[Start of Attachment]

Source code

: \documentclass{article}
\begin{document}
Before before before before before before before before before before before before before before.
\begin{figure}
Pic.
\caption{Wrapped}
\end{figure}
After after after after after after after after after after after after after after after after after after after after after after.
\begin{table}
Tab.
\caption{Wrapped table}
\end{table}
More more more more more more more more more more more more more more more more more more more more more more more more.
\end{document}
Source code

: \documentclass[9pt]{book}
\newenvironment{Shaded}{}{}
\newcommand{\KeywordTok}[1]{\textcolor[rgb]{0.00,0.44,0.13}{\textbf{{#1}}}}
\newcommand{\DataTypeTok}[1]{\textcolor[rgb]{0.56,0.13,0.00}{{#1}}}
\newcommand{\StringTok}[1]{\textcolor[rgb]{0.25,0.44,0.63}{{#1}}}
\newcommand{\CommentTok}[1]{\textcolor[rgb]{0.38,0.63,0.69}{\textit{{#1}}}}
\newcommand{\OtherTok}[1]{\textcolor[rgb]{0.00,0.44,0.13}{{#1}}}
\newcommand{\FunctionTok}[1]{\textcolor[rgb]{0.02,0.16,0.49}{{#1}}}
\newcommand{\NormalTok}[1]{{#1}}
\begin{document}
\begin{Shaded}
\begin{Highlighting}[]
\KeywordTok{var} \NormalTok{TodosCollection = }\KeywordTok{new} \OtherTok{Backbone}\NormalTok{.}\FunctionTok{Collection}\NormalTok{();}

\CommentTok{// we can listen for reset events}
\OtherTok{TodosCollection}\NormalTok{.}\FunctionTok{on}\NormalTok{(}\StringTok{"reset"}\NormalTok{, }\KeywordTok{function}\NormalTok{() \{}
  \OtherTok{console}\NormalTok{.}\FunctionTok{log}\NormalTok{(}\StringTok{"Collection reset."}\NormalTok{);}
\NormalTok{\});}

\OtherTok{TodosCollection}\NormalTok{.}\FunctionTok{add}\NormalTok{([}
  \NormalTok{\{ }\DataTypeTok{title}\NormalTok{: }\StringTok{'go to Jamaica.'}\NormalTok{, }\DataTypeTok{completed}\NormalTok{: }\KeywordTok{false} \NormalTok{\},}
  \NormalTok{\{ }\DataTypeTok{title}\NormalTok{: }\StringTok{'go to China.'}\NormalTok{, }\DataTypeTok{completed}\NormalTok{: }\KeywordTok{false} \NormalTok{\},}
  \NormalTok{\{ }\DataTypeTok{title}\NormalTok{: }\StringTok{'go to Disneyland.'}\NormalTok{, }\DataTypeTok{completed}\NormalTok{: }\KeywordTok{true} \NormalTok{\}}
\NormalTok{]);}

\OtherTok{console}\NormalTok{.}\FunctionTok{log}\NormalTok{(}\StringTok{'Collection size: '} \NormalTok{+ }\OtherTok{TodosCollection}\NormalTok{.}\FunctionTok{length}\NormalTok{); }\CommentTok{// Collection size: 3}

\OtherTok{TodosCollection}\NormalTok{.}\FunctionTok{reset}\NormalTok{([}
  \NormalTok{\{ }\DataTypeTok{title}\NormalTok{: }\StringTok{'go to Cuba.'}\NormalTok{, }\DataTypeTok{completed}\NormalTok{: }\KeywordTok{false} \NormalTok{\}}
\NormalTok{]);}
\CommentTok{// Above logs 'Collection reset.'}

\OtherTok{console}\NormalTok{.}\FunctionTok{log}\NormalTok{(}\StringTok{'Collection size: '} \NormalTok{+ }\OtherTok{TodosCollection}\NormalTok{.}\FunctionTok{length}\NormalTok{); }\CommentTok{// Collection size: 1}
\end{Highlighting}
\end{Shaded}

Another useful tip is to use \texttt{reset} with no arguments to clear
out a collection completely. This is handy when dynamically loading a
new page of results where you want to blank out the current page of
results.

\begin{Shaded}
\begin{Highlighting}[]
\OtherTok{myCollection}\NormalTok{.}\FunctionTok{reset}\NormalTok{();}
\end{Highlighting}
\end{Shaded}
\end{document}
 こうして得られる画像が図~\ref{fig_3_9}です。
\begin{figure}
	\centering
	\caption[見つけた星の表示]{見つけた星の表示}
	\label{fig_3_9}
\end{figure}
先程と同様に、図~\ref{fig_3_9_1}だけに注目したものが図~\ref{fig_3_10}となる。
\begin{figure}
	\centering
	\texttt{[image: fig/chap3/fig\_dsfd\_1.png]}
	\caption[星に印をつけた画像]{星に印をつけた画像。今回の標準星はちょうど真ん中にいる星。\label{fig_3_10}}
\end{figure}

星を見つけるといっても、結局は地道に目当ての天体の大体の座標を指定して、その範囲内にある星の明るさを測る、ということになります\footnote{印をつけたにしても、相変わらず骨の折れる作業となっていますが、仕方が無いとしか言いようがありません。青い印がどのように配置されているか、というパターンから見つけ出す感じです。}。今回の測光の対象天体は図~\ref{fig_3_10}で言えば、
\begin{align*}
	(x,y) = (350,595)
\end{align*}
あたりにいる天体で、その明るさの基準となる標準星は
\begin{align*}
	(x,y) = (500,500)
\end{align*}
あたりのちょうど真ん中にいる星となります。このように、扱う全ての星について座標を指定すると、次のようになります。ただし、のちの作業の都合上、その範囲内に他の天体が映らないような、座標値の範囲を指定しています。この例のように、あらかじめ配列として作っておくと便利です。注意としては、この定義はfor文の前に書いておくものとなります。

[End of Attachment]

### What you should do
Transcribe the full listing above without leaving anything out.

### Task output
Source code

: \documentclass{article}
\begin{document}
Before before before before before before before before before before before before before before.
\begin{figure}
Pic.
\caption{Wrapped}
\end{figure}
After after after after after after after after after after after after after after after after after after after after after after.
\begin{table}
Tab.
\caption{Wrapped table}
\end{table}
More more more more more more more more more more more more more more more more more more more more more more more more.
\end{document}
Source code

: \documentclass[9pt]{book}
\newenvironment{Shaded}{}{}
\newcommand{\KeywordTok}[1]{\textcolor[rgb]{0.00,0.44,0.13}{\textbf{{#1}}}}
\newcommand{\DataTypeTok}[1]{\textcolor[rgb]{0.56,0.13,0.00}{{#1}}}
\newcommand{\StringTok}[1]{\textcolor[rgb]{0.25,0.44,0.63}{{#1}}}
\newcommand{\CommentTok}[1]{\textcolor[rgb]{0.38,0.63,0.69}{\textit{{#1}}}}
\newcommand{\OtherTok}[1]{\textcolor[rgb]{0.00,0.44,0.13}{{#1}}}
\newcommand{\FunctionTok}[1]{\textcolor[rgb]{0.02,0.16,0.49}{{#1}}}
\newcommand{\NormalTok}[1]{{#1}}
\begin{document}
\begin{Shaded}
\begin{Highlighting}[]
\KeywordTok{var} \NormalTok{TodosCollection = }\KeywordTok{new} \OtherTok{Backbone}\NormalTok{.}\FunctionTok{Collection}\NormalTok{();}

\CommentTok{// we can listen for reset events}
\OtherTok{TodosCollection}\NormalTok{.}\FunctionTok{on}\NormalTok{(}\StringTok{"reset"}\NormalTok{, }\KeywordTok{function}\NormalTok{() \{}
  \OtherTok{console}\NormalTok{.}\FunctionTok{log}\NormalTok{(}\StringTok{"Collection reset."}\NormalTok{);}
\NormalTok{\});}

\OtherTok{TodosCollection}\NormalTok{.}\FunctionTok{add}\NormalTok{([}
  \NormalTok{\{ }\DataTypeTok{title}\NormalTok{: }\StringTok{'go to Jamaica.'}\NormalTok{, }\DataTypeTok{completed}\NormalTok{: }\KeywordTok{false} \NormalTok{\},}
  \NormalTok{\{ }\DataTypeTok{title}\NormalTok{: }\StringTok{'go to China.'}\NormalTok{, }\DataTypeTok{completed}\NormalTok{: }\KeywordTok{false} \NormalTok{\},}
  \NormalTok{\{ }\DataTypeTok{title}\NormalTok{: }\StringTok{'go to Disneyland.'}\NormalTok{, }\DataTypeTok{completed}\NormalTok{: }\KeywordTok{true} \NormalTok{\}}
\NormalTok{]);}

\OtherTok{console}\NormalTok{.}\FunctionTok{log}\NormalTok{(}\StringTok{'Collection size: '} \NormalTok{+ }\OtherTok{TodosCollection}\NormalTok{.}\FunctionTok{length}\NormalTok{); }\CommentTok{// Collection size: 3}

\OtherTok{TodosCollection}\NormalTok{.}\FunctionTok{reset}\NormalTok{([}
  \NormalTok{\{ }\DataTypeTok{title}\NormalTok{: }\StringTok{'go to Cuba.'}\NormalTok{, }\DataTypeTok{completed}\NormalTok{: }\KeywordTok{false} \NormalTok{\}}
\NormalTok{]);}
\CommentTok{// Above logs 'Collection reset.'}

\OtherTok{console}\NormalTok{.}\FunctionTok{log}\NormalTok{(}\StringTok{'Collection size: '} \NormalTok{+ }\OtherTok{TodosCollection}\NormalTok{.}\FunctionTok{length}\NormalTok{); }\CommentTok{// Collection size: 1}
\end{Highlighting}
\end{Shaded}

Another useful tip is to use \texttt{reset} with no arguments to clear
out a collection completely. This is handy when dynamically loading a
new page of results where you want to blank out the current page of
results.

\begin{Shaded}
\begin{Highlighting}[]
\OtherTok{myCollection}\NormalTok{.}\FunctionTok{reset}\NormalTok{();}
\end{Highlighting}
\end{Shaded}
\end{document}
 こうして得られる画像が図~\ref{fig_3_9}です。
\begin{figure}
	\centering
	\caption[見つけた星の表示]{見つけた星の表示}
	\label{fig_3_9}
\end{figure}
先程と同様に、図~\ref{fig_3_9_1}だけに注目したものが図~\ref{fig_3_10}となる。
\begin{figure}
	\centering
	\texttt{[image: fig/chap3/fig\_dsfd\_1.png]}
	\caption[星に印をつけた画像]{星に印をつけた画像。今回の標準星はちょうど真ん中にいる星。\label{fig_3_10}}
\end{figure}

星を見つけるといっても、結局は地道に目当ての天体の大体の座標を指定して、その範囲内にある星の明るさを測る、ということになります\footnote{印をつけたにしても、相変わらず骨の折れる作業となっていますが、仕方が無いとしか言いようがありません。青い印がどのように配置されているか、というパターンから見つけ出す感じです。}。今回の測光の対象天体は図~\ref{fig_3_10}で言えば、
\begin{align*}
	(x,y) = (350,595)
\end{align*}
あたりにいる天体で、その明るさの基準となる標準星は
\begin{align*}
	(x,y) = (500,500)
\end{align*}
あたりのちょうど真ん中にいる星となります。このように、扱う全ての星について座標を指定すると、次のようになります。ただし、のちの作業の都合上、その範囲内に他の天体が映らないような、座標値の範囲を指定しています。この例のように、あらかじめ配列として作っておくと便利です。注意としては、この定義はfor文の前に書いておくものとなります。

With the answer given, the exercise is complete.